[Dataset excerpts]
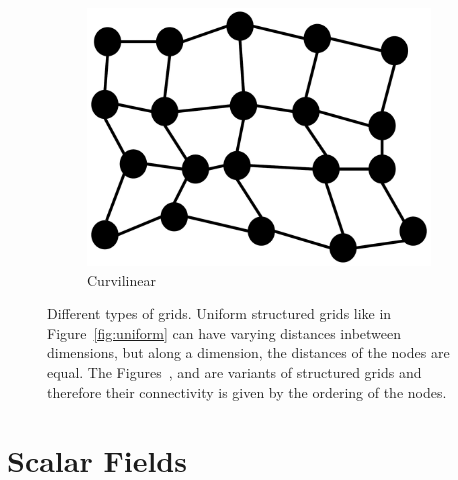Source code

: \begin{figure}
\begin{subfigure}[b]{0.19\textwidth}
    \includegraphics[width=\textwidth]{Images/curvilinear.pdf}
    \caption{Curvilinear}
    \label{fig:curvilinear}
  \end{subfigure}
  \caption{Different types of grids. Uniform structured grids like in
  Figure~\ref{fig:uniform} can have varying distances inbetween
  dimensions, but along a dimension, the distances of the nodes are
  equal. The Figures~,  and
   are variants of structured grids and
  therefore their connectivity is given by the ordering of the nodes.}
  \label{fig:grids}
\end{figure}

\section{Scalar Fields}

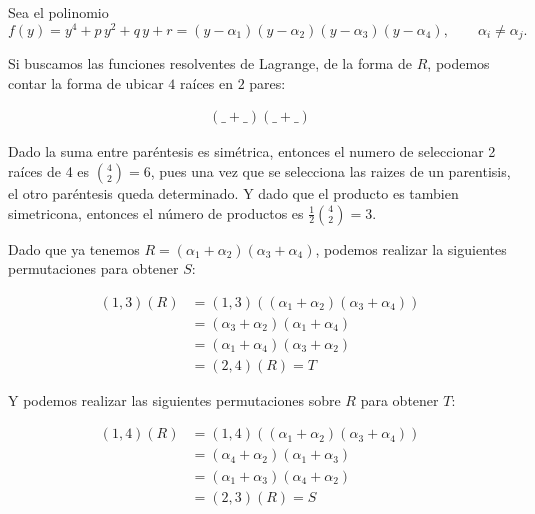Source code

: \begin{solution}

  Sea el polinomio
  \[
  f(y)=y^{4}+p\,y^{2}+q\,y+r
        =(y-\alpha_{1})(y-\alpha_{2})(y-\alpha_{3})(y-\alpha_{4}),
        \qquad \alpha_i\neq\alpha_j .
  \]

  Si buscamos las funciones resolventes de Lagrange, de la forma de $R$, podemos contar la forma de ubicar $4$ raíces en $2$ pares:

  \begin{align*}
    (\_ + \_)(\_ + \_)
  \end{align*}

  
  Dado la suma entre paréntesis es simétrica, entonces el numero de seleccionar 2 raíces de 4 es $\binom{4}{2} = 6$, pues una vez que se selecciona las raizes de un parentisis, el otro paréntesis queda determinado. Y dado que el producto es tambien simetricona, entonces el número de productos es $\frac 12\binom{4}{2} = 3$.

  Dado que ya tenemos $R = (\alpha_{1}+\alpha_{2})(\alpha_{3}+\alpha_{4})$, podemos realizar la siguientes permutaciones para obtener $S$:

  \begin{align*}
    (1,3)(R) 
    &= (1,3)((\alpha_1 + \alpha_2)(\alpha_3 + \alpha_4))\\
    &= (\alpha_3 + \alpha_2)(\alpha_1+\alpha_4)\\
    &=(\alpha_1 + \alpha_4)(\alpha_3 + \alpha_2)\\
    &=(2,4)(R) = T
  \end{align*}

  Y podemos realizar las siguientes permutaciones sobre $R$ para obtener $T$:

  \begin{align*}
    (1,4)(R) 
    &= (1,4)((\alpha_1 + \alpha_2)(\alpha_3 + \alpha_4))\\
    &= (\alpha_4 + \alpha_2)(\alpha_1+\alpha_3)\\
    &=(\alpha_1 + \alpha_3)(\alpha_4 + \alpha_2)\\
    &=(2,3)(R) = S
  \end{align*}
  


  

\end{solution}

WHAT TO WORK ON:
Copy the entries exactly. No pictures.

SOLVED PROBLEM:
Source code

: \begin{figure}
\begin{subfigure}[b]{0.19\textwidth}
    \includegraphics[width=\textwidth]{Images/curvilinear.pdf}
    \caption{Curvilinear}
    \label{fig:curvilinear}
  \end{subfigure}
  \caption{Different types of grids. Uniform structured grids like in
  Figure~\ref{fig:uniform} can have varying distances inbetween
  dimensions, but along a dimension, the distances of the nodes are
  equal. The Figures~,  and
   are variants of structured grids and
  therefore their connectivity is given by the ordering of the nodes.}
  \label{fig:grids}
\end{figure}

\section{Scalar Fields}

Source code

: \begin{solution}

  Sea el polinomio
  \[
  f(y)=y^{4}+p\,y^{2}+q\,y+r
        =(y-\alpha_{1})(y-\alpha_{2})(y-\alpha_{3})(y-\alpha_{4}),
        \qquad \alpha_i\neq\alpha_j .
  \]

  Si buscamos las funciones resolventes de Lagrange, de la forma de $R$, podemos contar la forma de ubicar $4$ raíces en $2$ pares:

  \begin{align*}
    (\_ + \_)(\_ + \_)
  \end{align*}

  
  Dado la suma entre paréntesis es simétrica, entonces el numero de seleccionar 2 raíces de 4 es $\binom{4}{2} = 6$, pues una vez que se selecciona las raizes de un parentisis, el otro paréntesis queda determinado. Y dado que el producto es tambien simetricona, entonces el número de productos es $\frac 12\binom{4}{2} = 3$.

  Dado que ya tenemos $R = (\alpha_{1}+\alpha_{2})(\alpha_{3}+\alpha_{4})$, podemos realizar la siguientes permutaciones para obtener $S$:

  \begin{align*}
    (1,3)(R) 
    &= (1,3)((\alpha_1 + \alpha_2)(\alpha_3 + \alpha_4))\\
    &= (\alpha_3 + \alpha_2)(\alpha_1+\alpha_4)\\
    &=(\alpha_1 + \alpha_4)(\alpha_3 + \alpha_2)\\
    &=(2,4)(R) = T
  \end{align*}

  Y podemos realizar las siguientes permutaciones sobre $R$ para obtener $T$:

  \begin{align*}
    (1,4)(R) 
    &= (1,4)((\alpha_1 + \alpha_2)(\alpha_3 + \alpha_4))\\
    &= (\alpha_4 + \alpha_2)(\alpha_1+\alpha_3)\\
    &=(\alpha_1 + \alpha_3)(\alpha_4 + \alpha_2)\\
    &=(2,3)(R) = S
  \end{align*}
  


  

\end{solution}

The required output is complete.